He was made a Knight of the Ordre des Arts et des Lettres in France in 2004. In 2007 he received the Prijs van de Kritiek in the Netherlands, a prize awarded by theatre critics. In 2008, he received the Prosceniumprijs, a Dutch theatre prize, together with Jan Versweyveld and in 2012 the Amsterdam Business Oeuvre Award. In 2014, van Hove received an honorary doctorate for general merit of the University of Antwerp.

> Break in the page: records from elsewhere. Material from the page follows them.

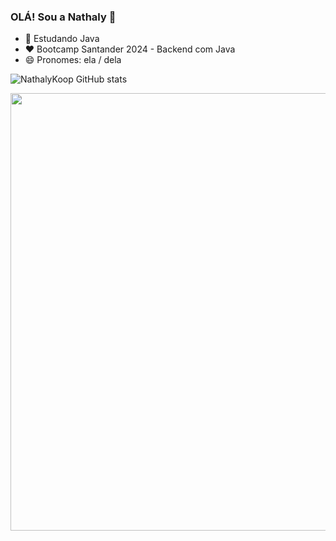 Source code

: ### OLÁ! Sou a Nathaly 👋

- 🌱 Estudando Java
- :heart: Bootcamp Santander 2024 - Backend com Java
- 😄 Pronomes: ela / dela






![NathalyKoop GitHub stats](https://github-readme-stats.vercel.app/api?username=NathalyKoop&show_icons=true&theme=ambient_gradient)

</span>


<div align="center">
<img src="https://github.com/NathalyKoop/NathalyKoop/assets/168307469/d5b00bb6-2bde-4f45-80c6-33e499d8b039" width="700px" />
</div>

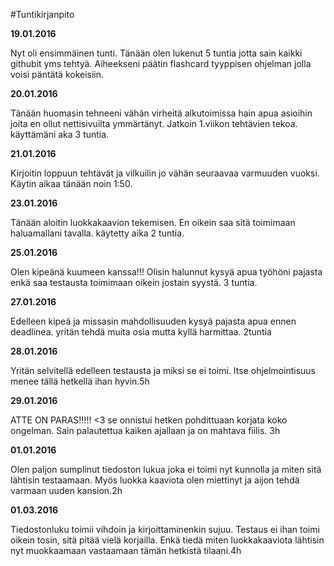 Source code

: #Tuntikirjanpito

**19.01.2016** 

Nyt oli ensimmäinen tunti. Tänään olen lukenut 5 tuntia jotta sain kaikki githubit yms tehtyä. Aiheekseni päätin flashcard tyyppisen ohjelman jolla voisi päntätä kokeisiin.


**20.01.2016**

Tänään huomasin tehneeni vähän virheitä alkutoimissa hain apua asioihin joita en ollut nettisivuilta ymmärtänyt. Jatkoin 1.viikon tehtävien tekoa. käyttämäni aka 3 tuntia. 

**21.01.2016**

Kirjoitin loppuun tehtävät ja vilkuilin jo vähän seuraavaa varmuuden vuoksi. Käytin aikaa tänään noin 1:50.

**23.01.2016**

Tänään aloitin luokkakaavion tekemisen. En oikein saa sitä toimimaan haluamallani tavalla. käytetty aika 2 tuntia.

**25.01.2016**

Olen kipeänä kuumeen kanssa!!! Olisin halunnut kysyä apua työhöni pajasta enkä saa testausta toimimaan oikein jostain syystä. 3 tuntia.

**27.01.2016**

Edelleen kipeä ja missasin mahdollisuuden kysyä pajasta apua ennen deadlinea. yritän tehdä muita osia mutta kyllä harmittaa. 2tuntia

**28.01.2016**

Yritän selvitellä edelleen testausta ja miksi se ei toimi. Itse ohjelmointisuus menee tällä hetkellä ihan hyvin.5h

**29.01.2016**

ATTE ON PARAS!!!!! <3 se onnistui hetken pohdittuaan korjata koko ongelman. Sain palautettua kaiken ajallaan ja on mahtava fiilis. 3h

**01.01.2016**

Olen paljon sumplinut tiedoston lukua joka ei toimi nyt kunnolla ja miten sitä lähtisin testaamaan. Myös luokka kaaviota olen miettinyt ja aijon tehdä varmaan uuden kansion.2h

**01.03.2016**

Tiedostonluku toimii vihdoin ja kirjoittaminenkin sujuu. Testaus ei ihan toimi oikein tosin, sitä pitää vielä korjailla. Enkä tiedä miten luokkakaaviota lähtisin nyt muokkaamaan vastaamaan tämän hetkistä tilaani.4h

In 2015, he won a Best Director Laurence Olivier Award for A View From the Bridge at the Young Vic and Wyndham's Theatre in London and the Critics' Circle Theatre Award for Best Director. Van Hove also won the Amsterdam Award for the Arts 2015, with Jan Versweyveld. In that same year he also received the IJ award by the city of Amsterdam.

In 2016 van Hove received The Founders Award for Excellence in Directing and became Honorary Citizen of Ham, Belgium. A View from the Bridge at the Lyceum Theatre was nominated for the Drama Desk Award for Best Revival and Best Director and the Outer Critics Circle Award for Best Director and Best Revival, and won the Tony Award for Best Director and Best Revival. The Crucible at the Walter Kerr Theatre was nominated for the Outer Critics Circle Award for Best Revival and the Tony Award for Best Revival. Vu du Pont at Théâtre de l'Odéon was nominated for Molières for Best Director and Best Revival.

In 2016, van Hove was made a Commander in the Order of the Crown.

Other awards:
- 1987: Oscar de Gruyter Prize for Best Direction (for Macbeth)
- 1994: Publieks (Audience) Prize for Rijkemanshuis
- 1996: Theatre Festival Prize for Caligula
- 1998: Herald Angel at the Edinburgh Festival, for More Stately Mansions
- 1999: Johan Fleerackers Prize for collaboration between Dutch and Flemish theatre; Arch Angel for best direction at the Edinburgh Festival, for India Song (after Marguerite Duras' film, India Song)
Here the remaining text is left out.